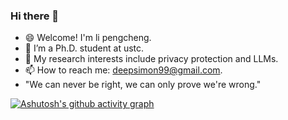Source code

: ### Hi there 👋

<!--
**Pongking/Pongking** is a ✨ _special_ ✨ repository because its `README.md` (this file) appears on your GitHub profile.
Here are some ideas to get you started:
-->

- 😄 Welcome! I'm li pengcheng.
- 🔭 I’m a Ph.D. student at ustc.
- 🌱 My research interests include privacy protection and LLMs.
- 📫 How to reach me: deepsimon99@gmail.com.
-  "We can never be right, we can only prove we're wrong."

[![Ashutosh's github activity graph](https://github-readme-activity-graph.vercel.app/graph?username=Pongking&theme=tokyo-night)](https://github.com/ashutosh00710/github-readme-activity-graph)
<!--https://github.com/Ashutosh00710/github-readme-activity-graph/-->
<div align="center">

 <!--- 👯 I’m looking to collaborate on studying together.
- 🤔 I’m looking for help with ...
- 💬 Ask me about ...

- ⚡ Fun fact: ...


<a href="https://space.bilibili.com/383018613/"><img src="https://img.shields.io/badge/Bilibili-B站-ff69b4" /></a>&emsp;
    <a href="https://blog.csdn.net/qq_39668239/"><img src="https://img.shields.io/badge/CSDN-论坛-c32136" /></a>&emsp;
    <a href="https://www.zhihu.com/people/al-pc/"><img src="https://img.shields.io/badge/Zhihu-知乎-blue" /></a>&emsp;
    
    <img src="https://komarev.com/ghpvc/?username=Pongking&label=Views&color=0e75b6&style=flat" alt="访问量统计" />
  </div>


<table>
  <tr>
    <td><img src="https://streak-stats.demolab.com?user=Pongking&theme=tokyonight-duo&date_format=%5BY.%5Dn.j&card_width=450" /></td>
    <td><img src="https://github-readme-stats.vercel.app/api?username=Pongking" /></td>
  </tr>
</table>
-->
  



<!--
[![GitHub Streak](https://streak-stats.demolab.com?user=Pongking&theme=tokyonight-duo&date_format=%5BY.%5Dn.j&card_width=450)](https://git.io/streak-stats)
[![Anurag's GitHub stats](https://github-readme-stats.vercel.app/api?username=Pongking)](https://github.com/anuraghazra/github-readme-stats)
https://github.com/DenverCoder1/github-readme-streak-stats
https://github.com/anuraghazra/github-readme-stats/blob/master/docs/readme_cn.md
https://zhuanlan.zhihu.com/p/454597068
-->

------------------------------------

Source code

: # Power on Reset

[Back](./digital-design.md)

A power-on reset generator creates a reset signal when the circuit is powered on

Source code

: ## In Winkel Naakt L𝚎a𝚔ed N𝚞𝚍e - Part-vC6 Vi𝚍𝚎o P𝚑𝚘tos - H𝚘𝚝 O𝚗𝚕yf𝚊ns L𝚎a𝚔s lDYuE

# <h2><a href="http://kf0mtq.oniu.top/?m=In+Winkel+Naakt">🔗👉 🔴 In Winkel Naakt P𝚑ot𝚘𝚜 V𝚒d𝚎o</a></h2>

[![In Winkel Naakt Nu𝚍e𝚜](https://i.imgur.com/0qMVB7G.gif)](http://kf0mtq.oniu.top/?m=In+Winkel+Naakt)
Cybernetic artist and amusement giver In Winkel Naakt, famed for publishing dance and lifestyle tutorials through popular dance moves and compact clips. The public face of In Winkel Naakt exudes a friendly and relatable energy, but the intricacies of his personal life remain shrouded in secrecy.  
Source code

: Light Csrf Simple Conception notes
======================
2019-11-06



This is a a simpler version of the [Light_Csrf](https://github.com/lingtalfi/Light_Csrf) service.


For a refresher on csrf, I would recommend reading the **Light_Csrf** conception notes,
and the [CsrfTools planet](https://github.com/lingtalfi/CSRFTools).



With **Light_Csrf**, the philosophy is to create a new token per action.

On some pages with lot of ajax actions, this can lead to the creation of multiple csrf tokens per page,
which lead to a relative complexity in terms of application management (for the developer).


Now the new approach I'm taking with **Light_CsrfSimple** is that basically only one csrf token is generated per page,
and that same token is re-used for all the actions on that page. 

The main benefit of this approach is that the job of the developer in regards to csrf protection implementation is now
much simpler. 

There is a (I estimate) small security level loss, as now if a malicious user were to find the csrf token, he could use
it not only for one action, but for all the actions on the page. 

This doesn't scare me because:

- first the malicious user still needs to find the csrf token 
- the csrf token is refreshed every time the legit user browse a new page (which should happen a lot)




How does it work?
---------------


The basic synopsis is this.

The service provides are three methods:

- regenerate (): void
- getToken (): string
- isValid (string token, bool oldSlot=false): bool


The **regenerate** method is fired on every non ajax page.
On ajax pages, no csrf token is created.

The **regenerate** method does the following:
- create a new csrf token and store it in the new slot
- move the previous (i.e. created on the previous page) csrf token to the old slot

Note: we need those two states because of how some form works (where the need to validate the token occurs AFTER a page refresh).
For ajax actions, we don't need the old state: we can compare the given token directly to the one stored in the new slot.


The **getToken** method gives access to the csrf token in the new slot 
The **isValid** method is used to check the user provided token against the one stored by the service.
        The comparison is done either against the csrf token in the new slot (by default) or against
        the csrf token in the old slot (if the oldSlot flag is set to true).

------------------------------------

§ Directions:
From the line containing "For a refresher" down to the line containing "and that same" in the material above, reproduce every line exactly, including the two end lines.

§ Exercise answer:
For a refresher on csrf, I would recommend reading the **Light_Csrf** conception notes,
and the [CsrfTools planet](https://github.com/lingtalfi/CSRFTools).



With **Light_Csrf**, the philosophy is to create a new token per action.

On some pages with lot of ajax actions, this can lead to the creation of multiple csrf tokens per page,
which lead to a relative complexity in terms of application management (for the developer).


Now the new approach I'm taking with **Light_CsrfSimple** is that basically only one csrf token is generated per page,
and that same token is re-used for all the actions on that page. 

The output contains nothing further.